# SUPPLIED DATA
===============
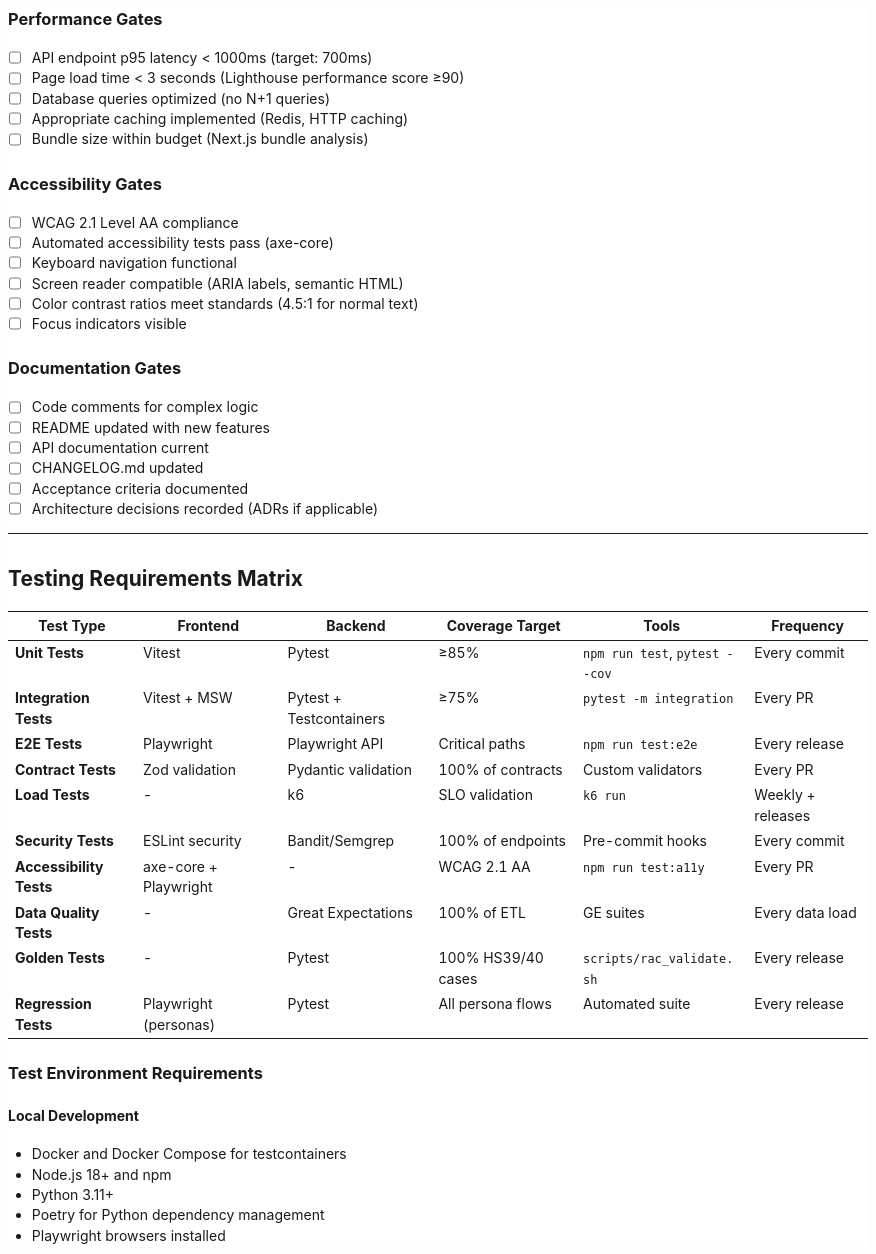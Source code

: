 ### Performance Gates
- [ ] API endpoint p95 latency < 1000ms (target: 700ms)
- [ ] Page load time < 3 seconds (Lighthouse performance score ≥90)
- [ ] Database queries optimized (no N+1 queries)
- [ ] Appropriate caching implemented (Redis, HTTP caching)
- [ ] Bundle size within budget (Next.js bundle analysis)

### Accessibility Gates
- [ ] WCAG 2.1 Level AA compliance
- [ ] Automated accessibility tests pass (axe-core)
- [ ] Keyboard navigation functional
- [ ] Screen reader compatible (ARIA labels, semantic HTML)
- [ ] Color contrast ratios meet standards (4.5:1 for normal text)
- [ ] Focus indicators visible

### Documentation Gates
- [ ] Code comments for complex logic
- [ ] README updated with new features
- [ ] API documentation current
- [ ] CHANGELOG.md updated
- [ ] Acceptance criteria documented
- [ ] Architecture decisions recorded (ADRs if applicable)

---

## Testing Requirements Matrix

| Test Type | Frontend | Backend | Coverage Target | Tools | Frequency |
|-----------|----------|---------|-----------------|-------|-----------|
| **Unit Tests** | Vitest | Pytest | ≥85% | `npm run test`, `pytest --cov` | Every commit |
| **Integration Tests** | Vitest + MSW | Pytest + Testcontainers | ≥75% | `pytest -m integration` | Every PR |
| **E2E Tests** | Playwright | Playwright API | Critical paths | `npm run test:e2e` | Every release |
| **Contract Tests** | Zod validation | Pydantic validation | 100% of contracts | Custom validators | Every PR |
| **Load Tests** | - | k6 | SLO validation | `k6 run` | Weekly + releases |
| **Security Tests** | ESLint security | Bandit/Semgrep | 100% of endpoints | Pre-commit hooks | Every commit |
| **Accessibility Tests** | axe-core + Playwright | - | WCAG 2.1 AA | `npm run test:a11y` | Every PR |
| **Data Quality Tests** | - | Great Expectations | 100% of ETL | GE suites | Every data load |
| **Golden Tests** | - | Pytest | 100% HS39/40 cases | `scripts/rac_validate.sh` | Every release |
| **Regression Tests** | Playwright (personas) | Pytest | All persona flows | Automated suite | Every release |

### Test Environment Requirements

#### Local Development
- Docker and Docker Compose for testcontainers
- Node.js 18+ and npm
- Python 3.11+
- Poetry for Python dependency management
- Playwright browsers installed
===============
# EXERCISE DESCRIPTION
Copy each line above precisely, dropping the pictures.

# WRITTEN RESPONSE
Source code

: ### Performance Gates
- [ ] API endpoint p95 latency < 1000ms (target: 700ms)
- [ ] Page load time < 3 seconds (Lighthouse performance score ≥90)
- [ ] Database queries optimized (no N+1 queries)
- [ ] Appropriate caching implemented (Redis, HTTP caching)
- [ ] Bundle size within budget (Next.js bundle analysis)

### Accessibility Gates
- [ ] WCAG 2.1 Level AA compliance
- [ ] Automated accessibility tests pass (axe-core)
- [ ] Keyboard navigation functional
- [ ] Screen reader compatible (ARIA labels, semantic HTML)
- [ ] Color contrast ratios meet standards (4.5:1 for normal text)
- [ ] Focus indicators visible

### Documentation Gates
- [ ] Code comments for complex logic
- [ ] README updated with new features
- [ ] API documentation current
- [ ] CHANGELOG.md updated
- [ ] Acceptance criteria documented
- [ ] Architecture decisions recorded (ADRs if applicable)

---

## Testing Requirements Matrix

| Test Type | Frontend | Backend | Coverage Target | Tools | Frequency |
|-----------|----------|---------|-----------------|-------|-----------|
| **Unit Tests** | Vitest | Pytest | ≥85% | `npm run test`, `pytest --cov` | Every commit |
| **Integration Tests** | Vitest + MSW | Pytest + Testcontainers | ≥75% | `pytest -m integration` | Every PR |
| **E2E Tests** | Playwright | Playwright API | Critical paths | `npm run test:e2e` | Every release |
| **Contract Tests** | Zod validation | Pydantic validation | 100% of contracts | Custom validators | Every PR |
| **Load Tests** | - | k6 | SLO validation | `k6 run` | Weekly + releases |
| **Security Tests** | ESLint security | Bandit/Semgrep | 100% of endpoints | Pre-commit hooks | Every commit |
| **Accessibility Tests** | axe-core + Playwright | - | WCAG 2.1 AA | `npm run test:a11y` | Every PR |
| **Data Quality Tests** | - | Great Expectations | 100% of ETL | GE suites | Every data load |
| **Golden Tests** | - | Pytest | 100% HS39/40 cases | `scripts/rac_validate.sh` | Every release |
| **Regression Tests** | Playwright (personas) | Pytest | All persona flows | Automated suite | Every release |

### Test Environment Requirements

#### Local Development
- Docker and Docker Compose for testcontainers
- Node.js 18+ and npm
- Python 3.11+
- Poetry for Python dependency management
- Playwright browsers installed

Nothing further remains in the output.